The core of the charges are depressingly simple: that Espada funneled federal and state money to Soundview, then controlled its distribution through the board of directors he installed for its loyalty; some board members, Cuomo says, doubled as members of Espada's Senate staff, others as Espada's relatives. There are plenty of colorful headline-ready touches, too, including a $9 million Espada severance package that allegedly rewarded him two years of salary for every one year Espada ran Soundview, and $20,000 in sushi delivered to Espada's Mamaroneck residence. Yes, a state senator representing the Bronx has a Mamaroneck residence, but that's the subject of another investigation. Espada has lately been preemptively denying all wrongdoing, but he hasn't commented yet on today's case.

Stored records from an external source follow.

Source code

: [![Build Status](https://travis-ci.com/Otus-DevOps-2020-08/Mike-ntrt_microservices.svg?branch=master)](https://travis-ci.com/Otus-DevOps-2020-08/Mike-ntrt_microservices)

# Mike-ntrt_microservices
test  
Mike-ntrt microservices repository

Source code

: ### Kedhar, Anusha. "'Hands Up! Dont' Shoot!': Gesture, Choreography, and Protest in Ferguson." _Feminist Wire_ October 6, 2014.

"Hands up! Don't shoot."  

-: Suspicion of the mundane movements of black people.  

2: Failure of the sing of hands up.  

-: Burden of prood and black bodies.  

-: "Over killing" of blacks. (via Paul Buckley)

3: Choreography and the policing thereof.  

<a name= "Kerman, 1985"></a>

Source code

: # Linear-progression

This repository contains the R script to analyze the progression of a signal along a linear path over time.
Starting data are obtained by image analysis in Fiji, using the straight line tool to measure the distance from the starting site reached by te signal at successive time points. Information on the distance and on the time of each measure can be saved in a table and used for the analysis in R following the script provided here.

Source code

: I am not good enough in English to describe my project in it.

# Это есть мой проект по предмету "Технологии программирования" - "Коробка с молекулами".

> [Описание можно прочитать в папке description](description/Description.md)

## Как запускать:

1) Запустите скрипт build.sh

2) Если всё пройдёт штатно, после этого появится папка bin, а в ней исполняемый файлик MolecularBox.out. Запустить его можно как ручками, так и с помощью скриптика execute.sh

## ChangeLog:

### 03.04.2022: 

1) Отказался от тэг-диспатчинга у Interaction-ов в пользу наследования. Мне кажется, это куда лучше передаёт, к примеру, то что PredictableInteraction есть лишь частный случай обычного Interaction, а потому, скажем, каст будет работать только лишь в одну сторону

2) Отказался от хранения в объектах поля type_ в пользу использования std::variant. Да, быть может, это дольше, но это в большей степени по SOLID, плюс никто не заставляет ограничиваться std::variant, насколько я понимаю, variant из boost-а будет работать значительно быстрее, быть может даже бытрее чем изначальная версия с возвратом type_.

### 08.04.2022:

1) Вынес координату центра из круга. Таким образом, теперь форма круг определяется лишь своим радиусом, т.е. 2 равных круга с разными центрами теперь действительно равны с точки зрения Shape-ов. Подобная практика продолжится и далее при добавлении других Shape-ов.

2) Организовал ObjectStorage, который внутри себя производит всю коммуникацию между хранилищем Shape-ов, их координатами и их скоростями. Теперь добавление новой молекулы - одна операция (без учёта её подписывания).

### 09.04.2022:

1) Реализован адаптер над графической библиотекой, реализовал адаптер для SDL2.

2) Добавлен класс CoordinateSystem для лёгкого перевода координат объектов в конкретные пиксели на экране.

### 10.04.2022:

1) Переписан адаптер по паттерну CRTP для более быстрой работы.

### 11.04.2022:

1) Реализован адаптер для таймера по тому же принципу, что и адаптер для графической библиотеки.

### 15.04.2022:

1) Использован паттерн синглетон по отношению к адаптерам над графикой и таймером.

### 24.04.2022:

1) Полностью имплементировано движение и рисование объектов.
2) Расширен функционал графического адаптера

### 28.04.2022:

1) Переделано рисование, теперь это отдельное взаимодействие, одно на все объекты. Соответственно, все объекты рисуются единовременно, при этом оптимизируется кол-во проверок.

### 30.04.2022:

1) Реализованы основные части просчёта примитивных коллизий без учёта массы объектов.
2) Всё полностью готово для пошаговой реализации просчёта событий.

The case is just as intriguing for what it leaves out: criminal charges, and any mention of Espada's son Pedro G. Espada, who has been intimately involved in his father's political and private careers. Cuomo was vague about the reasons for filing only civil charges now, citing "sequenced legal strategy," promising that the investigation continues, and dangling the likelihood of a criminal case "down the road." But the scale and details of these civil charges are plenty problematic for Espada, and they're likely to throw the State Senate into greater turmoil, with the Republicans demanding Espada's demotion or ouster. Democrats will be in the painful position of defending Espada in an election year to preserve their current fragile two-vote majority.
"We talk about dysfunction in Albany," Cuomo said. "It is matched only by the lack of integrity in Albany." Hmmm. Sounds like a state government in need of a new, incorruptible chief executive.